Como o consumidor identifica o novo carro digital?
A revolução que está por vir é a maior que a indústria já teve. Nosso grande investimento global está em carros autônomos e elétricos. O carro autônomo é quase realidade e vai revolucionar a humanidade em relação aos grandes problemas do nosso século como emissões, acidentes e congestionamentos. É a integração total da conectividade. Outra coisa: dentro de um carro autônomo, o que a pessoa faz? Basicamente consome conteúdo. O carro vai estar cheio de telas, de interações. A mobilidade autônoma vai mudar o mundo de um jeito nunca visto. É o grande desafio da nossa época.
Como se dá esse processo?
Por exemplo, o Onix é um carro de entrada (o mais barato da marca), e já tem nível 1 de autonomia. Ele estaciona sozinho, tem Wi-Fi e, se ocorrer um acidente, o sistema identifica e liga para uma central. O atendente, via sistema OnStar, liga para o motorista, pergunta se ele se machucou e se precisa de um serviço de emergência. Se ele responder que está tudo bem, perfeito. Se não responder o chamado, o atendente pede para enviar ambulância, polícia, bombeiro. O Onix tem nível 4 de conectividade, o mais avançado no setor. É a conectividade que viabiliza toda essa transformação. A atualização do software é feita da mesma forma que um celular: a pessoa recebe uma mensagem e a atualização é feita online. Na concorrência tem de agendar horário e ir à concessionária. Imagina ter de ir à loja de celular para fazer o update.
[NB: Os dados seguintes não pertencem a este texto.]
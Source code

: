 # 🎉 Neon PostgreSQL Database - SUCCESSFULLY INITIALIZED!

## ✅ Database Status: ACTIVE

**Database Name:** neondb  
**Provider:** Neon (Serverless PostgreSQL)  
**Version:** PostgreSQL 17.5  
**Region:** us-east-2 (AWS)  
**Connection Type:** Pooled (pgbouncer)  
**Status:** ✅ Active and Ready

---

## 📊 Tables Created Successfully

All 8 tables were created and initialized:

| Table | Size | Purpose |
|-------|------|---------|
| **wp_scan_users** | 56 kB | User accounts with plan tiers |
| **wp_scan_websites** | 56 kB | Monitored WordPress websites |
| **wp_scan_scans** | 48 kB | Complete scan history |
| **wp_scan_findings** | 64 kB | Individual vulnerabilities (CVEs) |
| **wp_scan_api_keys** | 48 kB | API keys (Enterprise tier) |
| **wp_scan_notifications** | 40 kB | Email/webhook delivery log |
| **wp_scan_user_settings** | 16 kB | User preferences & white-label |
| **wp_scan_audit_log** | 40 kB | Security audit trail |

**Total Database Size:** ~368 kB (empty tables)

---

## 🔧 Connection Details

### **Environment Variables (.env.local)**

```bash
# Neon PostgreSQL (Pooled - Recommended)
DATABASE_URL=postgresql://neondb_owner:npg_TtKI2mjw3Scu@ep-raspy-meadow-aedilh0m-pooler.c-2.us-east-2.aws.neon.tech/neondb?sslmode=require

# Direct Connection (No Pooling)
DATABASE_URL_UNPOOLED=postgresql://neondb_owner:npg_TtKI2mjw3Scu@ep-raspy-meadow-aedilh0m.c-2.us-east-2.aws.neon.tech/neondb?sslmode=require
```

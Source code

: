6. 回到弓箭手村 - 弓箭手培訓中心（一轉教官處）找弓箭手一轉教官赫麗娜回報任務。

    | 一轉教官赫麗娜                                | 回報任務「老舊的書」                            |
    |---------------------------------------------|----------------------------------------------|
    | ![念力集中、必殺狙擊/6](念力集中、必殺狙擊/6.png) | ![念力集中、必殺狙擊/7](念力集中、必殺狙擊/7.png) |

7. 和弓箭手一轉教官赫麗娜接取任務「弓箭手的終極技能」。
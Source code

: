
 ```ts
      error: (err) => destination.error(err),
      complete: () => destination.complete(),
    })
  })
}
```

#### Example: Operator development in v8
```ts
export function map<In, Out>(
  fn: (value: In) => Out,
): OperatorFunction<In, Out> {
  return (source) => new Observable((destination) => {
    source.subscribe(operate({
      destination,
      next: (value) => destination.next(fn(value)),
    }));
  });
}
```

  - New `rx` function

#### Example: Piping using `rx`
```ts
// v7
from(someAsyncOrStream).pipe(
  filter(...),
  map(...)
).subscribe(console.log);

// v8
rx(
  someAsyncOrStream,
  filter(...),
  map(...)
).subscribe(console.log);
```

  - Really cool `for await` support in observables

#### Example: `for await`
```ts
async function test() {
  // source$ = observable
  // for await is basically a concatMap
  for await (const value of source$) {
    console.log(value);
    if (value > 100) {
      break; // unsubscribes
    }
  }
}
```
Há custo extra por esses serviços?
O custo é uma pequena fração do que se paga pelo 4G do telefone. Mas se comparar o Wi-Fi do telefone, o do carro é melhor, porque a antena é maior. Parte de R$ 29,90 por mês por um pacote de 2 gigabits. Temos pacotes de 2 a 10 gigas.
O que vem pela frente em inovação nos automóveis?
No produto haverá mais e mais evolução autônoma. Nos EUA está à venda o Cadillac CT6 com sistema chamado Super Cruise, que é basicamente autônomo em autopista, sem mãos no volante. O carro ainda precisa saber que tem um motorista lá e, por meio de uma câmara, percebe, por exemplo, se ele dormiu - e o acorda. É um sistema nível 3 de autonomia. O nível 5 será 100% autônomo, sem volante e sem pedais e seu lançamento ocorrerá proximamente.
Isso demora a chegar no Brasil?
Carros com o sistema Super Cruise são possíveis aqui, mas precisa de pintura nas faixas, de infraestrutura para interagir com as câmeras do veículo. Mas os níveis 5 podem chegar mais rápido porque são tecnologias mais simples, chamadas de machine learning (aprendizado automático), que se adaptam rapidamente ao ambiente. As informações são do jornal O Estado de S. Paulo.